[Start of Attachment]

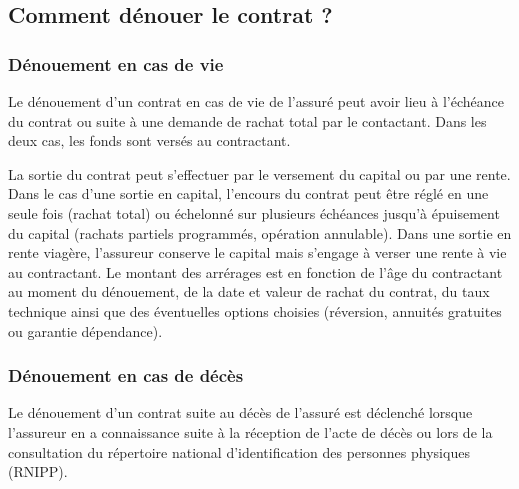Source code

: \documentclass{article}
\begin{document}
\subsection{Comment dénouer le contrat ?}
\subsubsection{Dénouement en cas de vie}
Le dénouement d'un contrat en cas de vie de l'assuré peut avoir lieu à l'échéance du contrat ou suite à une demande de rachat total par le contactant. Dans les deux cas, les fonds sont versés au contractant.

La sortie du contrat peut s'effectuer par le versement du capital ou par une rente. Dans le cas d'une sortie en capital, l'encours du contrat peut être réglé en une seule fois (rachat total) ou échelonné sur plusieurs échéances  jusqu'à épuisement du capital (rachats partiels programmés, opération annulable). Dans une sortie en rente viagère, l'assureur conserve le capital mais s'engage à verser une rente à vie au contractant. Le montant des arrérages est en fonction de l'âge du contractant au moment du dénouement, de la date et valeur de rachat du contrat, du taux technique ainsi que des éventuelles options choisies (réversion, annuités gratuites ou garantie dépendance).

\subsubsection{Dénouement en cas de décès}
Le dénouement d'un contrat suite au décès de l'assuré est déclenché lorsque l'assureur en a connaissance suite à la réception de l'acte de décès ou lors de la consultation du répertoire national d'identification des personnes physiques (RNIPP).

\end{document}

[End of Attachment]

Using the records above, output their complete text exactly, minus any images.

Source code

: \documentclass{article}
\begin{document}
\subsection{Comment dénouer le contrat ?}
\subsubsection{Dénouement en cas de vie}
Le dénouement d'un contrat en cas de vie de l'assuré peut avoir lieu à l'échéance du contrat ou suite à une demande de rachat total par le contactant. Dans les deux cas, les fonds sont versés au contractant.

La sortie du contrat peut s'effectuer par le versement du capital ou par une rente. Dans le cas d'une sortie en capital, l'encours du contrat peut être réglé en une seule fois (rachat total) ou échelonné sur plusieurs échéances  jusqu'à épuisement du capital (rachats partiels programmés, opération annulable). Dans une sortie en rente viagère, l'assureur conserve le capital mais s'engage à verser une rente à vie au contractant. Le montant des arrérages est en fonction de l'âge du contractant au moment du dénouement, de la date et valeur de rachat du contrat, du taux technique ainsi que des éventuelles options choisies (réversion, annuités gratuites ou garantie dépendance).

\subsubsection{Dénouement en cas de décès}
Le dénouement d'un contrat suite au décès de l'assuré est déclenché lorsque l'assureur en a connaissance suite à la réception de l'acte de décès ou lors de la consultation du répertoire national d'identification des personnes physiques (RNIPP).

\end{document}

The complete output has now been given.